Tonight it was Adriana Lecouvreur as performed in London in 2010 with Angela Gheorghiu (ex-wife of Roberto Alagna) and Jonas Kaufmann (married with two kids.) Written by Francesco Cilea and first performed in 1904, this opera is new to me.
Verismo, maybe. Romantic, no. A tribute to Melpomene, muse of tragedy, yes. But with Angela Gheorghiu, surely the most beautiful soprano now singing, and Jonas Kaufmann, surely the most intelligent, best opera actor with the best voice, how can you not enjoy what at best is a silly story and an overblown tragedy?
Sit back; enjoy the modern music, almost movie-like; revel in the revenge of play-actors on what is but a stage; and muse on the conundrum of old lovers, unfaithful lovers, and adulterous lovers. And succumb to the power of music, acting, and story as old as time and as intimate as everyday. You can see yourself in this opera, as a young man in first love, as a middle-aged ambition, and as an old man still beset by the altar of artemis, in this opera the rising flesh pushed up by tight bodices.

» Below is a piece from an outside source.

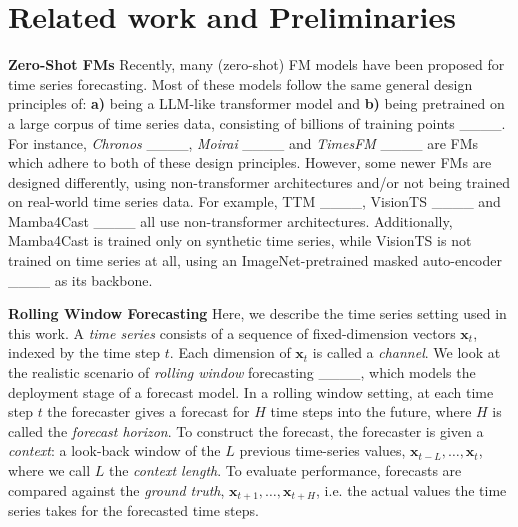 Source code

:\section{Related work and Preliminaries}
\label{sec:preliminaries}
\textbf{Zero-Shot FMs} \; Recently, many (zero-shot) FM models have been proposed for time series forecasting. Most of these models follow the same general design principles of: \textbf{a)} being a LLM-like transformer model and \textbf{b)} being pretrained on a large corpus of time series data, consisting of billions of training points ____. For instance, \textit{Chronos} ____, \textit{Moirai} ____ and \textit{TimesFM} ____ are FMs which adhere to both of these design principles. However, some newer FMs are designed differently, using non-transformer architectures and/or not being trained on real-world time series data. For example, TTM ____, VisionTS ____ and Mamba4Cast ____ all use non-transformer architectures. Additionally, Mamba4Cast is trained only on synthetic time series, while VisionTS is not trained on time series at all, using an ImageNet-pretrained masked auto-encoder ____ as its backbone. 

\textbf{Rolling Window Forecasting} \; Here, we describe the time series setting used in this work. A \emph{time series} consists of a sequence of fixed-dimension vectors $\bm{x}_t$, indexed by the time step $t$. Each dimension of $\bm{x}_t$ is called a \emph{channel}. We look at the realistic scenario of \textit{rolling window} forecasting ____, which models the deployment stage of a forecast model. In a rolling window setting, at each time step $t$ the forecaster gives a forecast for $H$ time steps into the future, where $H$ is called the \emph{forecast horizon}. To construct the forecast, the forecaster is given a \emph{context}: a look-back window of the $L$ previous time-series values, $\bm{x}_{t-L}, \ldots, \bm{x}_t$, where we call $L$ the \emph{context length}. To evaluate performance, forecasts are compared against the \emph{ground truth}, $\bm{x}_{t+1}, \ldots, \bm{x}_{t+H}$, i.e. the actual values the time series takes for the forecasted time steps.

Despair at the conflict of two women besotted by the same man. How many of us can lay claim to that dilemma? Admire the skill of balance and political versus amorous ambition of the Count. Empathize with the old man in love (at a distance) with youth and tenderness.
We could go on with deep analysis of the story and characters and music of this opera. But why bother? It was written and enjoyed as entertainment for the masses in the days before TV. So why should we not today enjoy it as mass entertainment made possible by skilled modern performers, DVDs, and the vast amounts of money poured into opera in the great cities.
For stripped of cant, opera is pure visceral pleasure: an art form of great expense but even greater pleasure that tickles all the senses and stimulates all the organs from the eyes, to the ears, to the heart, and the other parts of us that make for desire and love.